> _BRIEF_
Write out the records below once more, exactly and completely.

*** MATERIAL FOR THE TASK Section Begins ***

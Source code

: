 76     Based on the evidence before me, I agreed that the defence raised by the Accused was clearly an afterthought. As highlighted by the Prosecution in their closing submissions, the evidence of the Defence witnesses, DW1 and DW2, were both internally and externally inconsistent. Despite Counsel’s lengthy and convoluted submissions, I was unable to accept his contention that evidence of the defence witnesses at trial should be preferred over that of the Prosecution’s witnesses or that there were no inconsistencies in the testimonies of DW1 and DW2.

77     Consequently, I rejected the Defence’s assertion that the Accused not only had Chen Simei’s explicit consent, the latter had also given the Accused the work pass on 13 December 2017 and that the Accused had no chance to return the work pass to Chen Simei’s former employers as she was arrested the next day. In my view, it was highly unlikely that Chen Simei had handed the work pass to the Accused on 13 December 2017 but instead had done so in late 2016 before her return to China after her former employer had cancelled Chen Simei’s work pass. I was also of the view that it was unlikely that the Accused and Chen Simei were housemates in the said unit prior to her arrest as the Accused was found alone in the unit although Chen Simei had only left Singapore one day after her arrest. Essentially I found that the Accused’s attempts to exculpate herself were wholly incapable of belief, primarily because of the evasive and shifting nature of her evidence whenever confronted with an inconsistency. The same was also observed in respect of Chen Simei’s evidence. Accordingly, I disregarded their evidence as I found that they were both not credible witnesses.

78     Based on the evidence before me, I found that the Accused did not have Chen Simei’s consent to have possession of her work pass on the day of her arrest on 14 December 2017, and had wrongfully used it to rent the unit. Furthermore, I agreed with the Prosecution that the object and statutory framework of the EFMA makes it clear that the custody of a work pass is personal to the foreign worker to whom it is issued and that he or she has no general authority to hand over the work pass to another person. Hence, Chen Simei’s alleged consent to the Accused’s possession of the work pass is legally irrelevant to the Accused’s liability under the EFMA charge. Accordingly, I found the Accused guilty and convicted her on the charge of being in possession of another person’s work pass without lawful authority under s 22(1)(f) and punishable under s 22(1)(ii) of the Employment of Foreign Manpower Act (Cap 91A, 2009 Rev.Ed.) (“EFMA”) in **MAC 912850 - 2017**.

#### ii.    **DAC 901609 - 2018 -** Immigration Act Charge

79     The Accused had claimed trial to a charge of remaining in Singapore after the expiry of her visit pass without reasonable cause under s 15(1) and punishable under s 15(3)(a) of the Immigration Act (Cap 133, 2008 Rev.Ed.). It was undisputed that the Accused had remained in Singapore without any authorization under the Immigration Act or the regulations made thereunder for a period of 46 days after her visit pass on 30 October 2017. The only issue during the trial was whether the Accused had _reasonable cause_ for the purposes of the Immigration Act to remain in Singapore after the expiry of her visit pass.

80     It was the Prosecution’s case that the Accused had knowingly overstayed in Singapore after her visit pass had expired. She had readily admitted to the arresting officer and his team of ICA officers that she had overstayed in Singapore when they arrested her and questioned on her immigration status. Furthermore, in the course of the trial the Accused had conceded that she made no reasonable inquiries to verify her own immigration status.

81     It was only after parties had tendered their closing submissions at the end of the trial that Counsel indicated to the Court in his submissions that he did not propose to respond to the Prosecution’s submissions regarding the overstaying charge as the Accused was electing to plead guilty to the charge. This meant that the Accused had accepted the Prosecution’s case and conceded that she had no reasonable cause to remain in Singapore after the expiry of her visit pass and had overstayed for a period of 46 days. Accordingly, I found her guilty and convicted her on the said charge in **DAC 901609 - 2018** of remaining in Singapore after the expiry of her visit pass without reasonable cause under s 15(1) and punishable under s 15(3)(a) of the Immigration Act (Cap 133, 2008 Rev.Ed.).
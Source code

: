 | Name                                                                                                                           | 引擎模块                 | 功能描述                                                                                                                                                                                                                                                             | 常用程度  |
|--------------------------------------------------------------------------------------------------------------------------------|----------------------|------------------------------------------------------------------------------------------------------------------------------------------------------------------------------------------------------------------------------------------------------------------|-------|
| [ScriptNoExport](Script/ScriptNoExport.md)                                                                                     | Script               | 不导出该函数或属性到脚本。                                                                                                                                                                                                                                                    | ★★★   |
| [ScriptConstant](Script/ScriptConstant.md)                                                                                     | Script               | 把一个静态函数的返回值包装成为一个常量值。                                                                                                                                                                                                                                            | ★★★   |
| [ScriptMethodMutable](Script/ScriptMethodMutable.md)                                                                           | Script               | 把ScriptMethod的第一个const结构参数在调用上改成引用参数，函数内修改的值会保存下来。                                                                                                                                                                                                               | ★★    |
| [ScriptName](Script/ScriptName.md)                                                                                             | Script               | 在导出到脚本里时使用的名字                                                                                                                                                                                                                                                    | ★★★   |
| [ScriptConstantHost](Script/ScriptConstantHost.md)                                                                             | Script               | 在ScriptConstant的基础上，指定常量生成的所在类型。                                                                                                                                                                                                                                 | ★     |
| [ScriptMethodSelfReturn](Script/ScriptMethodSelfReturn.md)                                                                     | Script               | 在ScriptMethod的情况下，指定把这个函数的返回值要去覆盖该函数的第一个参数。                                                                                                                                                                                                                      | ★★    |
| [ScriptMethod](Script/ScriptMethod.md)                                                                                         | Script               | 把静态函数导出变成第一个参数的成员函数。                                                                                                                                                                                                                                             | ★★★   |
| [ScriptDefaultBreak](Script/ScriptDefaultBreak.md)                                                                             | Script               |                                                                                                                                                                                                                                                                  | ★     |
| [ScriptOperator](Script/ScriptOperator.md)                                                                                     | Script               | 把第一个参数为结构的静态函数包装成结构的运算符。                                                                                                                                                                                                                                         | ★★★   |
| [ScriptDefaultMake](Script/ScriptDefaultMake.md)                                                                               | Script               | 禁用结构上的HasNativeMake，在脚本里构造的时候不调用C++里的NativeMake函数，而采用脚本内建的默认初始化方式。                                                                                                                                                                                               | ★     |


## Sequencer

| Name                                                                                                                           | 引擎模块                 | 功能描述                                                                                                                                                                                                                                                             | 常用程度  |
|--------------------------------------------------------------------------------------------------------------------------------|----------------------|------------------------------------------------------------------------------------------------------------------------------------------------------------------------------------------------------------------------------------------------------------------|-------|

*** MATERIAL FOR THE TASK Section Ends ***

> _FINISHED EXERCISE_
Source code

: 76     Based on the evidence before me, I agreed that the defence raised by the Accused was clearly an afterthought. As highlighted by the Prosecution in their closing submissions, the evidence of the Defence witnesses, DW1 and DW2, were both internally and externally inconsistent. Despite Counsel’s lengthy and convoluted submissions, I was unable to accept his contention that evidence of the defence witnesses at trial should be preferred over that of the Prosecution’s witnesses or that there were no inconsistencies in the testimonies of DW1 and DW2.

77     Consequently, I rejected the Defence’s assertion that the Accused not only had Chen Simei’s explicit consent, the latter had also given the Accused the work pass on 13 December 2017 and that the Accused had no chance to return the work pass to Chen Simei’s former employers as she was arrested the next day. In my view, it was highly unlikely that Chen Simei had handed the work pass to the Accused on 13 December 2017 but instead had done so in late 2016 before her return to China after her former employer had cancelled Chen Simei’s work pass. I was also of the view that it was unlikely that the Accused and Chen Simei were housemates in the said unit prior to her arrest as the Accused was found alone in the unit although Chen Simei had only left Singapore one day after her arrest. Essentially I found that the Accused’s attempts to exculpate herself were wholly incapable of belief, primarily because of the evasive and shifting nature of her evidence whenever confronted with an inconsistency. The same was also observed in respect of Chen Simei’s evidence. Accordingly, I disregarded their evidence as I found that they were both not credible witnesses.

78     Based on the evidence before me, I found that the Accused did not have Chen Simei’s consent to have possession of her work pass on the day of her arrest on 14 December 2017, and had wrongfully used it to rent the unit. Furthermore, I agreed with the Prosecution that the object and statutory framework of the EFMA makes it clear that the custody of a work pass is personal to the foreign worker to whom it is issued and that he or she has no general authority to hand over the work pass to another person. Hence, Chen Simei’s alleged consent to the Accused’s possession of the work pass is legally irrelevant to the Accused’s liability under the EFMA charge. Accordingly, I found the Accused guilty and convicted her on the charge of being in possession of another person’s work pass without lawful authority under s 22(1)(f) and punishable under s 22(1)(ii) of the Employment of Foreign Manpower Act (Cap 91A, 2009 Rev.Ed.) (“EFMA”) in **MAC 912850 - 2017**.

#### ii.    **DAC 901609 - 2018 -** Immigration Act Charge

79     The Accused had claimed trial to a charge of remaining in Singapore after the expiry of her visit pass without reasonable cause under s 15(1) and punishable under s 15(3)(a) of the Immigration Act (Cap 133, 2008 Rev.Ed.). It was undisputed that the Accused had remained in Singapore without any authorization under the Immigration Act or the regulations made thereunder for a period of 46 days after her visit pass on 30 October 2017. The only issue during the trial was whether the Accused had _reasonable cause_ for the purposes of the Immigration Act to remain in Singapore after the expiry of her visit pass.

80     It was the Prosecution’s case that the Accused had knowingly overstayed in Singapore after her visit pass had expired. She had readily admitted to the arresting officer and his team of ICA officers that she had overstayed in Singapore when they arrested her and questioned on her immigration status. Furthermore, in the course of the trial the Accused had conceded that she made no reasonable inquiries to verify her own immigration status.

81     It was only after parties had tendered their closing submissions at the end of the trial that Counsel indicated to the Court in his submissions that he did not propose to respond to the Prosecution’s submissions regarding the overstaying charge as the Accused was electing to plead guilty to the charge. This meant that the Accused had accepted the Prosecution’s case and conceded that she had no reasonable cause to remain in Singapore after the expiry of her visit pass and had overstayed for a period of 46 days. Accordingly, I found her guilty and convicted her on the said charge in **DAC 901609 - 2018** of remaining in Singapore after the expiry of her visit pass without reasonable cause under s 15(1) and punishable under s 15(3)(a) of the Immigration Act (Cap 133, 2008 Rev.Ed.).
Source code

: | Name                                                                                                                           | 引擎模块                 | 功能描述                                                                                                                                                                                                                                                             | 常用程度  |
|--------------------------------------------------------------------------------------------------------------------------------|----------------------|------------------------------------------------------------------------------------------------------------------------------------------------------------------------------------------------------------------------------------------------------------------|-------|
| [ScriptNoExport](Script/ScriptNoExport.md)                                                                                     | Script               | 不导出该函数或属性到脚本。                                                                                                                                                                                                                                                    | ★★★   |
| [ScriptConstant](Script/ScriptConstant.md)                                                                                     | Script               | 把一个静态函数的返回值包装成为一个常量值。                                                                                                                                                                                                                                            | ★★★   |
| [ScriptMethodMutable](Script/ScriptMethodMutable.md)                                                                           | Script               | 把ScriptMethod的第一个const结构参数在调用上改成引用参数，函数内修改的值会保存下来。                                                                                                                                                                                                               | ★★    |
| [ScriptName](Script/ScriptName.md)                                                                                             | Script               | 在导出到脚本里时使用的名字                                                                                                                                                                                                                                                    | ★★★   |
| [ScriptConstantHost](Script/ScriptConstantHost.md)                                                                             | Script               | 在ScriptConstant的基础上，指定常量生成的所在类型。                                                                                                                                                                                                                                 | ★     |
| [ScriptMethodSelfReturn](Script/ScriptMethodSelfReturn.md)                                                                     | Script               | 在ScriptMethod的情况下，指定把这个函数的返回值要去覆盖该函数的第一个参数。                                                                                                                                                                                                                      | ★★    |
| [ScriptMethod](Script/ScriptMethod.md)                                                                                         | Script               | 把静态函数导出变成第一个参数的成员函数。                                                                                                                                                                                                                                             | ★★★   |
| [ScriptDefaultBreak](Script/ScriptDefaultBreak.md)                                                                             | Script               |                                                                                                                                                                                                                                                                  | ★     |
| [ScriptOperator](Script/ScriptOperator.md)                                                                                     | Script               | 把第一个参数为结构的静态函数包装成结构的运算符。                                                                                                                                                                                                                                         | ★★★   |
| [ScriptDefaultMake](Script/ScriptDefaultMake.md)                                                                               | Script               | 禁用结构上的HasNativeMake，在脚本里构造的时候不调用C++里的NativeMake函数，而采用脚本内建的默认初始化方式。                                                                                                                                                                                               | ★     |


## Sequencer

| Name                                                                                                                           | 引擎模块                 | 功能描述                                                                                                                                                                                                                                                             | 常用程度  |
|--------------------------------------------------------------------------------------------------------------------------------|----------------------|------------------------------------------------------------------------------------------------------------------------------------------------------------------------------------------------------------------------------------------------------------------|-------|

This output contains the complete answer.